Mark Twain

In the Footsteps of Mark Twain

In the summer of 1878, the American author Mark Twain, whose humorous and acutely perceptive descriptions have made him known and loved all over the world, came to Heidelberg. Here he remained for three months, and wrote the book that has tied his name to Heidelberg forever: A Tramp Abroad.

Dates: Saturday, May 04, 2024 (German) at 3 p.m.,
and Saturday, May 18, 2024 (English) at 3 p.m.
Meeting Point: University Square, Lion Fountain
(€ 6,- extra admission fee for Student Prison / Old Auditorium if available)

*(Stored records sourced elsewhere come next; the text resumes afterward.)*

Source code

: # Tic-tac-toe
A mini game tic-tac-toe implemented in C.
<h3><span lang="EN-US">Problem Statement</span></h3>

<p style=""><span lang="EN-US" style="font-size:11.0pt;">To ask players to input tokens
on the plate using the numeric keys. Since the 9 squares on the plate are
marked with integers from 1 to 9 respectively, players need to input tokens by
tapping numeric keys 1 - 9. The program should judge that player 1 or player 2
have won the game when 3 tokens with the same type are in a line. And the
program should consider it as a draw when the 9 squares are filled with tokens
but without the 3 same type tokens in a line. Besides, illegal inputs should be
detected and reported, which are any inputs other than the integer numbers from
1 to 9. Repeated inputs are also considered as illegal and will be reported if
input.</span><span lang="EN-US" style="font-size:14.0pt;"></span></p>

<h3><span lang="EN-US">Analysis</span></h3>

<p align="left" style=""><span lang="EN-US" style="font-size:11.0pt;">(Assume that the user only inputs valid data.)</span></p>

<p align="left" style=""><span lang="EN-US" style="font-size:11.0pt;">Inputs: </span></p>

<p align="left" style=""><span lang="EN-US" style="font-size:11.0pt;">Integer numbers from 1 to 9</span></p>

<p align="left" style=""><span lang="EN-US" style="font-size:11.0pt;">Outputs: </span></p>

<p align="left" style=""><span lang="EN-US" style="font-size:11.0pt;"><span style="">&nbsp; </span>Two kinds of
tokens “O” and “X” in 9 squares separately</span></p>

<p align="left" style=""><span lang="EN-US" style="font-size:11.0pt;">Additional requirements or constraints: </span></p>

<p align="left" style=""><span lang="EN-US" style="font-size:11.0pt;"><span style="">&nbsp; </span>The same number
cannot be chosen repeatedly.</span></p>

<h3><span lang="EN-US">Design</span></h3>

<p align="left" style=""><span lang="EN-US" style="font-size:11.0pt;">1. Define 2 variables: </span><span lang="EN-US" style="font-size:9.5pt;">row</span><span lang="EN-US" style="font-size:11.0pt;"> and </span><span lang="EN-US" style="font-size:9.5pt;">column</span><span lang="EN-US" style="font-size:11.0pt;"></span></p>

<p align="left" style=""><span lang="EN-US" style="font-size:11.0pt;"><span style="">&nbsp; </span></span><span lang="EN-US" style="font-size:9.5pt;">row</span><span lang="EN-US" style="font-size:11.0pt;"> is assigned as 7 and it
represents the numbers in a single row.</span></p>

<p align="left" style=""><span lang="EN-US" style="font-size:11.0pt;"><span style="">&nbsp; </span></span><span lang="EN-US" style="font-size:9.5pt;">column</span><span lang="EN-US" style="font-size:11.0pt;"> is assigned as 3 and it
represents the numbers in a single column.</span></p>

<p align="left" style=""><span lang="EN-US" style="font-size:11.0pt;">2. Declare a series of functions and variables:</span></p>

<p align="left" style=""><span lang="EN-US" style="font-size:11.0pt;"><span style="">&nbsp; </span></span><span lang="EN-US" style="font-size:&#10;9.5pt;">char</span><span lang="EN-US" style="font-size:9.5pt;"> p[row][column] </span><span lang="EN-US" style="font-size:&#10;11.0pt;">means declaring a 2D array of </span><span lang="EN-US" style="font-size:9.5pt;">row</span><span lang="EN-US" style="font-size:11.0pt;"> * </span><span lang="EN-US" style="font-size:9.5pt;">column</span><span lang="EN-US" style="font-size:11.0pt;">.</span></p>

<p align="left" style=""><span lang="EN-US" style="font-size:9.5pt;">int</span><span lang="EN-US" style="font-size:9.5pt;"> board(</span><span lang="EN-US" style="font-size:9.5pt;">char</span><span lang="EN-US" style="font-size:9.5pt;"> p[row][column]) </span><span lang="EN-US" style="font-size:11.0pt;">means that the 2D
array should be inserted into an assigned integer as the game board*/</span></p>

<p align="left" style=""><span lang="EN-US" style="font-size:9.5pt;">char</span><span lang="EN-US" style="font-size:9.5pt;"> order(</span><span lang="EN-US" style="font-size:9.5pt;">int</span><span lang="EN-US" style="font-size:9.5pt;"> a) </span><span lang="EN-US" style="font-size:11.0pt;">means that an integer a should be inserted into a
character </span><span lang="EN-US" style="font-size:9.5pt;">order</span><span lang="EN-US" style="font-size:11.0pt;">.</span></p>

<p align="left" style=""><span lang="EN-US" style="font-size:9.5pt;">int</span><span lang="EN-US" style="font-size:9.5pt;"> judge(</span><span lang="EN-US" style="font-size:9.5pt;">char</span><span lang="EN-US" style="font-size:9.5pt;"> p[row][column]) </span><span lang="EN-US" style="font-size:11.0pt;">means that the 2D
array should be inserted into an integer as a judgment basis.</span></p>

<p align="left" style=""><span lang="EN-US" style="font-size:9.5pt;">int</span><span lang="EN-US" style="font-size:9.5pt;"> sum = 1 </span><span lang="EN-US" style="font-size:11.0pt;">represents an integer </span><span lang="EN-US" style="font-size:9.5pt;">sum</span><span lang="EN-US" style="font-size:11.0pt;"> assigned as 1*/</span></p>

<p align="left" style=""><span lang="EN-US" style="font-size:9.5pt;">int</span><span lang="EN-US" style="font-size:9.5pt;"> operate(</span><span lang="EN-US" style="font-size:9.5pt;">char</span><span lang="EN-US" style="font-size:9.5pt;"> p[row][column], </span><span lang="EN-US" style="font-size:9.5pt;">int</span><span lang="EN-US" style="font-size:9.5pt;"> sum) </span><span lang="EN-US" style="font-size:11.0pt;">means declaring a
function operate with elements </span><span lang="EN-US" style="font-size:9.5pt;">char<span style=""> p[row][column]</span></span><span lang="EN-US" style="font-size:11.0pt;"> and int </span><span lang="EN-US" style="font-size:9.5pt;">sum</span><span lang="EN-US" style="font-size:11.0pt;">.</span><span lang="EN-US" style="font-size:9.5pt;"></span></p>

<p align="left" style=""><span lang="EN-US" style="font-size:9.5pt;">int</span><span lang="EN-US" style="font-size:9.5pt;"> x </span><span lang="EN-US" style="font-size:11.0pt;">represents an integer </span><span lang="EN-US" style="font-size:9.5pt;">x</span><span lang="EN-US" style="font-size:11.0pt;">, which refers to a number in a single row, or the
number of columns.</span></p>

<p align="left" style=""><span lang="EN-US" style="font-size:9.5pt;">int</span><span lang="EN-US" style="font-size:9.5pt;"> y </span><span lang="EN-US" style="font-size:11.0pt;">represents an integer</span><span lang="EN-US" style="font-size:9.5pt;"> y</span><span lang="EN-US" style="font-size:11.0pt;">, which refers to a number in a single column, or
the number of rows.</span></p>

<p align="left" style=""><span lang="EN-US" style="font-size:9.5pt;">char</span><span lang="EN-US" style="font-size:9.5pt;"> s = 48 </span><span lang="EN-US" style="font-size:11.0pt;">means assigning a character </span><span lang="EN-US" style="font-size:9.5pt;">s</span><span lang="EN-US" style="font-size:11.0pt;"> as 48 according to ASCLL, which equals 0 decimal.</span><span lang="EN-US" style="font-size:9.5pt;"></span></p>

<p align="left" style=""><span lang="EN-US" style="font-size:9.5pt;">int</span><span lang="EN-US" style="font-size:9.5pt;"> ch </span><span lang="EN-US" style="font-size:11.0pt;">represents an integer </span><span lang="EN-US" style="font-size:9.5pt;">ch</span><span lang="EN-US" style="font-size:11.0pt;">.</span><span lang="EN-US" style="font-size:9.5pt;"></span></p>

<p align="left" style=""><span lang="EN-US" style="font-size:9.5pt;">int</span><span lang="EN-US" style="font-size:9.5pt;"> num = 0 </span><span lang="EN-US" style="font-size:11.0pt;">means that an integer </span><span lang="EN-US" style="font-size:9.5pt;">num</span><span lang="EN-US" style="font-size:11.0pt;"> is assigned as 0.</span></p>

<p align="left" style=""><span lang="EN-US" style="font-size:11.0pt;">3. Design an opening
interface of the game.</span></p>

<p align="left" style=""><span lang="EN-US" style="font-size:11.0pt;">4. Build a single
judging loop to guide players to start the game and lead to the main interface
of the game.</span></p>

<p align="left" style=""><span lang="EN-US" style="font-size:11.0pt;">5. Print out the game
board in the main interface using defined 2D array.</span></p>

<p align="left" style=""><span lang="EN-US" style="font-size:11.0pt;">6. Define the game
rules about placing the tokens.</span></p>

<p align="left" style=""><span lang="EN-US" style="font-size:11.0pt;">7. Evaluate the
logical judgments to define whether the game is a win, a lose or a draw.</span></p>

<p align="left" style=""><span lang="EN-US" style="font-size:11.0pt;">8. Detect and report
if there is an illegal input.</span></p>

The tour is available for booking in German and English

Tel: 06221–436880

The tour starts at University Square, site of the popular Student Prison and the impressive
Alte Aula, the ancient lecture hall of Heidelberg University. Here Mark Twain attended
lectures as a guest, and in A Tramp Abroad he described with wit and wonder the distinctly
formal character of the classroom relations between students and professors at a German
university. The Alte Aula, a Heidelberg landmark, is still in regular use by the University for
important lectures, presentations, and concerts.

Much livelier was student life in the legendary Student Prison. The colorful prison walls,
decorated by the inmates who had the good fortune to be incarcerated there, are proof that
ingenuity knew no bounds when you wanted to be a VIP in your own cell.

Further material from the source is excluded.